## ACTIVITY
Wherever a line in the records below contains "useful", copy that line.

= = = = = = =

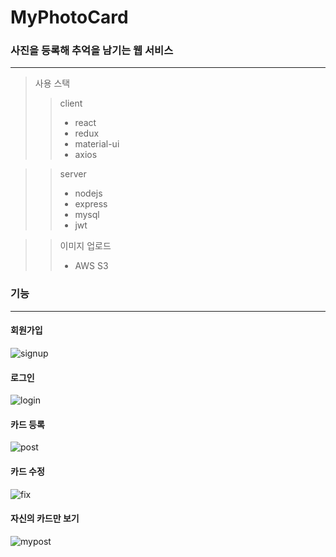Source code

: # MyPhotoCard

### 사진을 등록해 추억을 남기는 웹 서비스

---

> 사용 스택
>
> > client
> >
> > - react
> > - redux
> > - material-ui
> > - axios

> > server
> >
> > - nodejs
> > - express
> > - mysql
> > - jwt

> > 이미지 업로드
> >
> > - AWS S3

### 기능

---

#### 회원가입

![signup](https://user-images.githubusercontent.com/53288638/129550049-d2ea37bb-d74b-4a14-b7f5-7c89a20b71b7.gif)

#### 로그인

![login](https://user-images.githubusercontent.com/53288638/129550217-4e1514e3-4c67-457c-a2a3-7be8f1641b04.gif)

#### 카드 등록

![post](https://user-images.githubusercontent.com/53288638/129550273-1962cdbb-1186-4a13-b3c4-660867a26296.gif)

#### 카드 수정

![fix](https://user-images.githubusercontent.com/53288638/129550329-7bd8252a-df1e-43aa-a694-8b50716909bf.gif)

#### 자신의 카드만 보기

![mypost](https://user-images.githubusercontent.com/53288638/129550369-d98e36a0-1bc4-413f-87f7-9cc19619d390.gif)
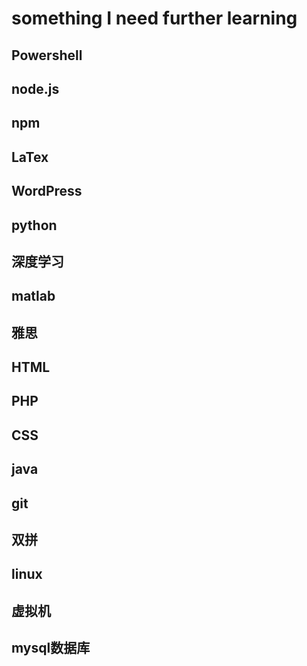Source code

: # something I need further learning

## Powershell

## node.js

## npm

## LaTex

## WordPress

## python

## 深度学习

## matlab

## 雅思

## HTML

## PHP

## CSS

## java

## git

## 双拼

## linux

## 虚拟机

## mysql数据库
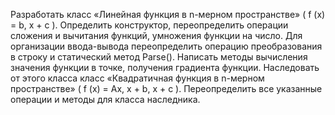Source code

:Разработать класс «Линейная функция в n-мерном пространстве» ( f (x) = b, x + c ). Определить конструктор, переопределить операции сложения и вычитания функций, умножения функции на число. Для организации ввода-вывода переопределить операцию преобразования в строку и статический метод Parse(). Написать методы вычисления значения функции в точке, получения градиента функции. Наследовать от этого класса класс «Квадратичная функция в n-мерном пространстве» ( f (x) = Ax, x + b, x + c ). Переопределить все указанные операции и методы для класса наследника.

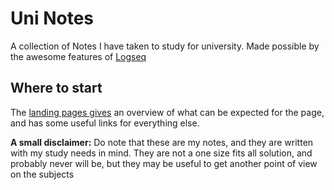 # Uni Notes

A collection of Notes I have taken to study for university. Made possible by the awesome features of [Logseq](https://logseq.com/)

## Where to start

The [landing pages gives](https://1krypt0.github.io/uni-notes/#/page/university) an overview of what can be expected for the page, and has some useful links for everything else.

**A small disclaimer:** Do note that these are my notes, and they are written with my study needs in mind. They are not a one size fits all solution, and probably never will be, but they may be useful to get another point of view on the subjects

= = = = = = =

## SOLUTION FOR THIS PROBLEM
The [landing pages gives](https://1krypt0.github.io/uni-notes/#/page/university) an overview of what can be expected for the page, and has some useful links for everything else.
**A small disclaimer:** Do note that these are my notes, and they are written with my study needs in mind. They are not a one size fits all solution, and probably never will be, but they may be useful to get another point of view on the subjects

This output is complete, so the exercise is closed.